Kunjungan ini juga menjadi kesempatan untuk menelusuri mozaik program yang telah tumbuh dan berkembang bersama masyarakat dampingan JAMTANI. Dari Sekolah Lapang Iklim Petani dan Climate Field Lab, praktik pertanian terpadu, bank benih, budidaya azolla dan maggot Black Soldier Fly (BSF), hingga pengembangan usaha rumah tangga dan mata pencaharian alternatif, setiap lokasi menyimpan cerita tentang bagaimana masyarakat membangun ketangguhan menghadapi perubahan iklim. Beragam inisiatif tersebut menunjukkan bahwa adaptasi perubahan iklim tidak hanya berbicara tentang bertahan dari berbagai risiko, tetapi juga tentang menciptakan peluang baru, memperkuat ketahanan pangan, dan menumbuhkan kemandirian masyarakat desa.

Mencari Cerita dari Kehidupan Petani
Selama kunjungan, tim media tidak hanya mengambil gambar dan melakukan wawancara, tetapi juga berusaha memahami kehidupan sehari-hari masyarakat desa. Ketertarikan mereka tertuju pada para pemuda tani yang memilih tetap bertani dan mengembangkan inovasi di tengah tantangan perubahan iklim.

Untuk memahami kehidupan petani secara lebih mendalam, tim media bahkan menginap di rumah salah satu petani muda dampingan JAMTANI, Ai Samrotul Fuadah. Mereka mengikuti aktivitas sehari-hari keluarga petani, mendengar cerita, serta melihat secara langsung bagaimana pertanian menjadi bagian penting dari kehidupan masyarakat desa. Pengalaman tersebut memberikan gambaran yang lebih utuh tentang semangat generasi muda dalam menjaga pertanian sekaligus beradaptasi dengan perubahan iklim.

Menyaksikan Inovasi dari Sawah Hingga Pesisir
Di Pangandaran, tim media mengunjungi Climate Field Lab dan sejumlah desa dampingan untuk melihat berbagai inovasi, seperti pengendalian hama ramah lingkungan, bank benih, budidaya maggot Black Soldier Fly (BSF), pemanfaatan azolla, serta pengembangan usaha rumah tangga oleh Kelompok Wanita Tani Srikandi Mandiri.

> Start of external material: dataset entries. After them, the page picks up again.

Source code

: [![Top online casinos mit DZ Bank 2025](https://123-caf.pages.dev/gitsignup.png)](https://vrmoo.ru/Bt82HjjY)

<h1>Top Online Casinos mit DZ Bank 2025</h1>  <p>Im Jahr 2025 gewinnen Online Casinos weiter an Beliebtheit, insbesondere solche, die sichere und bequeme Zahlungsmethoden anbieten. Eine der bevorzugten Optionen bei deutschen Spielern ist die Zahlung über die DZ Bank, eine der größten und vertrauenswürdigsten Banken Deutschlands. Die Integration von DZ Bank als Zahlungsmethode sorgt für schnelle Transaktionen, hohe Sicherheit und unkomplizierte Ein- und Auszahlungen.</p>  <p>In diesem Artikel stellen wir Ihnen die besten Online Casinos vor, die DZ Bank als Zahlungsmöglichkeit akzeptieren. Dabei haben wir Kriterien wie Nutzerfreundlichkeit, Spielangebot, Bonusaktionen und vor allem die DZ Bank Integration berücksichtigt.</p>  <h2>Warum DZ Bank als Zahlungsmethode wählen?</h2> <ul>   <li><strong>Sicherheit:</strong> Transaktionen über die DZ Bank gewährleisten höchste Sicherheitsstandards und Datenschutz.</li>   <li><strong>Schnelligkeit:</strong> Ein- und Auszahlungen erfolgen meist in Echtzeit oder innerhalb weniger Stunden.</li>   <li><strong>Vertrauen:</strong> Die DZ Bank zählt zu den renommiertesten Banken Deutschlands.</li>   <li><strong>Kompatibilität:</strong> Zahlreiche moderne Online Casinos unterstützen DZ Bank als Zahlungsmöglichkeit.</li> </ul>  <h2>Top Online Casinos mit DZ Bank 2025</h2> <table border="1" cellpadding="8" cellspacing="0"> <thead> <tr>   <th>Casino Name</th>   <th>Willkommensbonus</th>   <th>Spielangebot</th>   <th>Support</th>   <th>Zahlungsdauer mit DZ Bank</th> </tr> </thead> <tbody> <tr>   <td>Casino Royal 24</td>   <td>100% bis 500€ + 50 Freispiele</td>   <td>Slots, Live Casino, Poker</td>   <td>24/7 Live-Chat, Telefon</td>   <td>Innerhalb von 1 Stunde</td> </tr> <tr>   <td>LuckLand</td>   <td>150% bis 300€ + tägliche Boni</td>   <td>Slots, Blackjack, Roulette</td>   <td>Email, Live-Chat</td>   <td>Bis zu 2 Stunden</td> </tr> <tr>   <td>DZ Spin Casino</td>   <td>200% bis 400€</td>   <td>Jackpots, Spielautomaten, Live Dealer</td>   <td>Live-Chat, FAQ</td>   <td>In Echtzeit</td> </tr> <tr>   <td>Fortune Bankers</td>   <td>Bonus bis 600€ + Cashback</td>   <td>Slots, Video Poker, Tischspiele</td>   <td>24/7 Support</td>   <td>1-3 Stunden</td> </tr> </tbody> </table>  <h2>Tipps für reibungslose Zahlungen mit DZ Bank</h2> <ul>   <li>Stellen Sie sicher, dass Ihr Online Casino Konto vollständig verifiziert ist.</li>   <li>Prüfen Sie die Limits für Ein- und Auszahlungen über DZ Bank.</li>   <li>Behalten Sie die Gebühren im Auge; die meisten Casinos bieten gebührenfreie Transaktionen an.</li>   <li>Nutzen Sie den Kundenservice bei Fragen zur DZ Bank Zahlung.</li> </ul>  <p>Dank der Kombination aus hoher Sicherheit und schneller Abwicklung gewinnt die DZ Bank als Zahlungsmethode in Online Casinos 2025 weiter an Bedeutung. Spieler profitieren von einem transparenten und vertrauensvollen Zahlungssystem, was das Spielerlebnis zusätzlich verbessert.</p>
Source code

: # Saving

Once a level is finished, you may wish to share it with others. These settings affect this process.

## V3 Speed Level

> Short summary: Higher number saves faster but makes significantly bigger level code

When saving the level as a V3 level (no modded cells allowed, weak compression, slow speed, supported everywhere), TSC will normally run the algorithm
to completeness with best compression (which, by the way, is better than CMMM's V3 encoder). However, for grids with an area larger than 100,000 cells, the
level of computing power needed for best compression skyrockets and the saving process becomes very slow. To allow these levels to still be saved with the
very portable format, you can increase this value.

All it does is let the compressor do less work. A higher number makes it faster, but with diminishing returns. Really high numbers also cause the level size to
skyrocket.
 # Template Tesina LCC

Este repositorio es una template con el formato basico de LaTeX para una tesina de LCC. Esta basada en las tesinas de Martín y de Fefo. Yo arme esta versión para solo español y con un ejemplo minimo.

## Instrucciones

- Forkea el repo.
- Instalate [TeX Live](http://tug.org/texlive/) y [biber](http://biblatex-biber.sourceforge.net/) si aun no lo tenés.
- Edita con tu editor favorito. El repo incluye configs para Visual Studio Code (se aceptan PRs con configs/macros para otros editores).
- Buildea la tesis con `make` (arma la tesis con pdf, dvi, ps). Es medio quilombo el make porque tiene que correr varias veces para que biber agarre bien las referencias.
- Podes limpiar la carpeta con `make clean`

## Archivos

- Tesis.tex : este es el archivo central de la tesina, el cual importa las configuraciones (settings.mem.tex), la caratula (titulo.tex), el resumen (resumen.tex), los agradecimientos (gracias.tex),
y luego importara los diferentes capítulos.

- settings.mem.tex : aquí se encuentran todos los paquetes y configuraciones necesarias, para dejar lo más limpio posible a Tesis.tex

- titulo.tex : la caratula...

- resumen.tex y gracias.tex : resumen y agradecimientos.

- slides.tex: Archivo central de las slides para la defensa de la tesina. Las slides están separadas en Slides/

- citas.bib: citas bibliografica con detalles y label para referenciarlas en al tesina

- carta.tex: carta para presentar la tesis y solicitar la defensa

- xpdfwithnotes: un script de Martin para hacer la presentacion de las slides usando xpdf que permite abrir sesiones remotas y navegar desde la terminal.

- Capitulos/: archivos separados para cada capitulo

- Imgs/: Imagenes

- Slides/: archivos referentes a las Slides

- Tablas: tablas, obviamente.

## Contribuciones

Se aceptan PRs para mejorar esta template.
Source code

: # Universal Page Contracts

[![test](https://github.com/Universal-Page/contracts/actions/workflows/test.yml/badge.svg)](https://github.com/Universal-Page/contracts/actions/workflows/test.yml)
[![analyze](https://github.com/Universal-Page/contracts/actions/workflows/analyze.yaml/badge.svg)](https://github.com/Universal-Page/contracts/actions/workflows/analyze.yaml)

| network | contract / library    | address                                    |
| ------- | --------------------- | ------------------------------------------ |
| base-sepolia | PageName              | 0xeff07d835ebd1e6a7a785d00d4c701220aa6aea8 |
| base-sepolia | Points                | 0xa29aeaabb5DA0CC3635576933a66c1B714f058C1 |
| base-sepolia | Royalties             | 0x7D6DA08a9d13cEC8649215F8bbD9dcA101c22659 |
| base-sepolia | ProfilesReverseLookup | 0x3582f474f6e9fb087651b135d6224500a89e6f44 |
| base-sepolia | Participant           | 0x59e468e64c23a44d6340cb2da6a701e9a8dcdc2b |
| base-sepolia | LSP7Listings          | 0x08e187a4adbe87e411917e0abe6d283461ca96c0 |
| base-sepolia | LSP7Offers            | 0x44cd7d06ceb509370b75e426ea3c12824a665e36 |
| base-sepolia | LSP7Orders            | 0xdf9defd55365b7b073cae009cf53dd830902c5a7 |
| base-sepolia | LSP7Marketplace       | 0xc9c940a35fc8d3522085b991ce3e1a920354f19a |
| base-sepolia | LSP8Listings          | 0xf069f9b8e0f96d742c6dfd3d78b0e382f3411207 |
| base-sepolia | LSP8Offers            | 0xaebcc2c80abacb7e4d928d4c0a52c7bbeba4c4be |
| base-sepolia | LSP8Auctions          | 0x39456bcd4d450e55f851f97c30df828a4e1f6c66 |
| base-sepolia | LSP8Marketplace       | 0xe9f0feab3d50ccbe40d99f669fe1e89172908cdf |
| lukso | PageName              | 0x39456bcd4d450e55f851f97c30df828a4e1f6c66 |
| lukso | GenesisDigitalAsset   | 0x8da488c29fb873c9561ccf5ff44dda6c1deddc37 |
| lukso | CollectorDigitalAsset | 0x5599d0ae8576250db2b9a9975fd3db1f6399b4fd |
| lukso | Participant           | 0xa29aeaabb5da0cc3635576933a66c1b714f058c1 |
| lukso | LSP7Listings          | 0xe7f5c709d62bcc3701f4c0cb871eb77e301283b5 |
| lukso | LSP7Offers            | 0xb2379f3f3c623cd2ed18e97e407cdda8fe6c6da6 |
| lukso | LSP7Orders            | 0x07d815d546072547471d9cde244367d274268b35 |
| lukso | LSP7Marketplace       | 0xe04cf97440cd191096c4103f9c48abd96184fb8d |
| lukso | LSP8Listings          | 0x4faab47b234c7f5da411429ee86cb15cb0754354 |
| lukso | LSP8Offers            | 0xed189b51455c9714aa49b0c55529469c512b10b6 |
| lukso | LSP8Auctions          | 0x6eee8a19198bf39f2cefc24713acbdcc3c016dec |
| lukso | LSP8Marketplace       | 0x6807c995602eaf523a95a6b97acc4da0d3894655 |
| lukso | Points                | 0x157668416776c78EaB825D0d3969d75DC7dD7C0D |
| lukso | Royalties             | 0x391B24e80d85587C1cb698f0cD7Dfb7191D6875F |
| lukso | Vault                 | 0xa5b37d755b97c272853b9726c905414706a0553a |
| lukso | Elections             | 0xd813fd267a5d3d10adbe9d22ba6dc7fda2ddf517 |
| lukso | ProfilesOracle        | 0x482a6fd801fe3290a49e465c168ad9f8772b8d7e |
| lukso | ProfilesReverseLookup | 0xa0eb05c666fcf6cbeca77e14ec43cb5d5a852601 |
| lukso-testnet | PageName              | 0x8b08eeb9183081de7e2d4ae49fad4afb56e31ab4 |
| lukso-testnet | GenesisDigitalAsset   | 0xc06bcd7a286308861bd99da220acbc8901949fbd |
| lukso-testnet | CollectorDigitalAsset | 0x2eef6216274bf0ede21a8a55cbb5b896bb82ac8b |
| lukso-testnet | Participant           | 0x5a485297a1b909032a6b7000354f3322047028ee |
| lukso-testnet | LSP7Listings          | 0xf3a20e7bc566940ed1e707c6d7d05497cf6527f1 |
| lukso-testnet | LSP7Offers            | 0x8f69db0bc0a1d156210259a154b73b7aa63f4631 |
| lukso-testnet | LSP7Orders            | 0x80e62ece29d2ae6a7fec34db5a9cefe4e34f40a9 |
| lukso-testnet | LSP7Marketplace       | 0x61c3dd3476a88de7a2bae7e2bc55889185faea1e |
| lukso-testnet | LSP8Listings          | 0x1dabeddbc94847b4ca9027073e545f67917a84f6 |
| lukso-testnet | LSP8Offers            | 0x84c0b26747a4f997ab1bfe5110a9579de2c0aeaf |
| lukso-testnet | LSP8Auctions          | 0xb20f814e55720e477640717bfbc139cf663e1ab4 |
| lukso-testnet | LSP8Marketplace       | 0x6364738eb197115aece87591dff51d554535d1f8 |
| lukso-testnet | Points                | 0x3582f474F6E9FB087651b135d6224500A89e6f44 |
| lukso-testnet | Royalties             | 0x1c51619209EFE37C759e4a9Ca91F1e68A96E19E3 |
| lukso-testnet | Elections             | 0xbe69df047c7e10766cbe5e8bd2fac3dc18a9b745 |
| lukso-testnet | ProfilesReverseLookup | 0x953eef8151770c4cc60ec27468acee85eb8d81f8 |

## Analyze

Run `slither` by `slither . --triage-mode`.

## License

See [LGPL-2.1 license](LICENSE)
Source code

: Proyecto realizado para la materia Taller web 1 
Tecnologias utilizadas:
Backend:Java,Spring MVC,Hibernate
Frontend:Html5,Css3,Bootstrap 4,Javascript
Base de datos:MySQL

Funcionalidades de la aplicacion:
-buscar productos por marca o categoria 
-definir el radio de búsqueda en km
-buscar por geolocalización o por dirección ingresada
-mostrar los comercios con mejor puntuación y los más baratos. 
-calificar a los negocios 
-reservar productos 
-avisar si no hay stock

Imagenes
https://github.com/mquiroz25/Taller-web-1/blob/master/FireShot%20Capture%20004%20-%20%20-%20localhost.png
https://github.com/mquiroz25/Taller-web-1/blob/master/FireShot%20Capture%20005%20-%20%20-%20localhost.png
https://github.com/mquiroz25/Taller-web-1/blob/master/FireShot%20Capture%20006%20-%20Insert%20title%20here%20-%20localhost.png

Kunjungan kemudian berlanjut ke Kabupaten Cilacap. Di Desa Cimrutu dan Desa Ujunggagak, mereka mendokumentasikan berbagai upaya masyarakat dalam menghadapi perubahan iklim, mulai dari pencatatan data iklim, pengembangan varietas padi toleran iklim, penyimpanan benih, hingga diversifikasi usaha ternak sebagai sumber pendapatan alternatif.
Tim media juga mengunjungi kelompok usaha rumah tangga di Desa Paledah dan Desa Ciganjeng yang berhasil mengembangkan berbagai produk olahan berbasis potensi lokal dan memperluas akses pasar melalui dukungan program JAMTANI.

Belajar dari Petani, Menguatkan Harapan
Sebagai bagian dari rangkaian kegiatan, tim media menghadiri Sekolah Lapang Iklim Petani di Farmers Field Lab. Kegiatan ini memperlihatkan bagaimana petani menggabungkan pengetahuan lokal dan ilmiah melalui analisis agroekosistem, pembelajaran ekologi tanah, dan praktik pertanian terpadu.

Melalui kunjungan ini, tim media memperoleh gambaran langsung mengenai dampak program-program yang dijalankan JAMTANI bersama masyarakat. Berbagai inovasi yang dikembangkan tidak hanya meningkatkan kapasitas adaptasi terhadap perubahan iklim, tetapi juga memperkuat ketahanan pangan, menciptakan peluang ekonomi baru, dan menumbuhkan semangat generasi muda untuk membangun pertanian yang tangguh dan berkelanjutan.